As just for an example,I have a tub of water and a cube(of around same density as of water so that it doesn't sink or float but stay at a certain level throughout the time, say 1g/1cm³) of dimensions 1m, which is completely submerged inside at a certain depth, say the top surface of the cube is 5m from the surface of the water and the bottom part of the cube is 6m.

I find myself with two options to calculate it:

  1. To calculate the difference of forces experienced by the bottom and top surface of the cube which will give me the net force experienced by the cube.
  2. As the cube is at a constant position at the depth, the vertical forces should cancel each other out, thus the net force at the bottom part of the cube would be the same as the buoyant force it experiences,which seems logical to do.

1st Method:

Force on the bottom of the cube(F2): F(atmospheric pressure) + F(weight of cube) + F(weight of the fluid column just above the cube).

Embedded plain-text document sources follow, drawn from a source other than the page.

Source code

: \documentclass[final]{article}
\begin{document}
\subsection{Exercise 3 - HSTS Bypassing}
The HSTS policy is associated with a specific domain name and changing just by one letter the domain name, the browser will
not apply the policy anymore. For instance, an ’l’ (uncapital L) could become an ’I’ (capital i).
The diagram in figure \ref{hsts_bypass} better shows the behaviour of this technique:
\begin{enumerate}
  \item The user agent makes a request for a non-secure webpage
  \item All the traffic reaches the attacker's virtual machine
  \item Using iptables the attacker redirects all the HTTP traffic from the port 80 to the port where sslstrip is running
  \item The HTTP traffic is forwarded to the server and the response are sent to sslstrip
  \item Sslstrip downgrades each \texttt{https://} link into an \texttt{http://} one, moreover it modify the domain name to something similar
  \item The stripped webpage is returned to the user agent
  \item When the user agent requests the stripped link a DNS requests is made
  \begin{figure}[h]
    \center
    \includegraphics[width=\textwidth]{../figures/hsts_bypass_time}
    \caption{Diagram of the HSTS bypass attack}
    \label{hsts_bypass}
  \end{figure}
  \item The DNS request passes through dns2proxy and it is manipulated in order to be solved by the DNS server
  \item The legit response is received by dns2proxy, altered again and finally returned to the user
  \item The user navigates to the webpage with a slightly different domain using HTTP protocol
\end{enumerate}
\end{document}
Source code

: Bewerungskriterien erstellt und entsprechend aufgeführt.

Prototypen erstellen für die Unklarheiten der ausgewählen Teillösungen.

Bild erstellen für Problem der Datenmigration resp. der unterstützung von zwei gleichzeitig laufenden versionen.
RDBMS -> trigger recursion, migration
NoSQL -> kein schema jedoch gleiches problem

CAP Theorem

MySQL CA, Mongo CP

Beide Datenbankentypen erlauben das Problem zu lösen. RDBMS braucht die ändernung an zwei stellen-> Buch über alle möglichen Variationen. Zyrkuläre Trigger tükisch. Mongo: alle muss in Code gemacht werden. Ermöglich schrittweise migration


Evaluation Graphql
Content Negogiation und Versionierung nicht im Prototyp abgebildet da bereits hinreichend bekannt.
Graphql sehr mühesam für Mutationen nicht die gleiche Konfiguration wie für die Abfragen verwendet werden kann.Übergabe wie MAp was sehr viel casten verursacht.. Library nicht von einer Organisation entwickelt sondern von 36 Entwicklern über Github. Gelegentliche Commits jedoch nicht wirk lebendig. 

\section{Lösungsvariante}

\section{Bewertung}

Force on top of the cube(F1): F(atmospheric pressure) + F(weight of fluid column above the cube)

---> Net force: F2 - F1 = F(due to the weight of cube) = m(cube) *g = 1000kg/m³ * 1m³ * 10m/sec² (to make calculation easy) = 10⁴N

2nd Method: Total force experienced at the bottom part of the cube = Buoyant force:

F2 = F(atmospheric) + F(weight of cube) + F(weight of fluid column above)

----> 10⁵N(approx.) + 10000N + 50000(5m*1m² * 10000kg/m³ * 10m/sec²) = (10⁵ + 60000)N

Here I got 2 different values , although I believe the first method seems more related to what the principle says, but wouldn't the total force experienced at the bottom point of the cube be the actual buoyant force?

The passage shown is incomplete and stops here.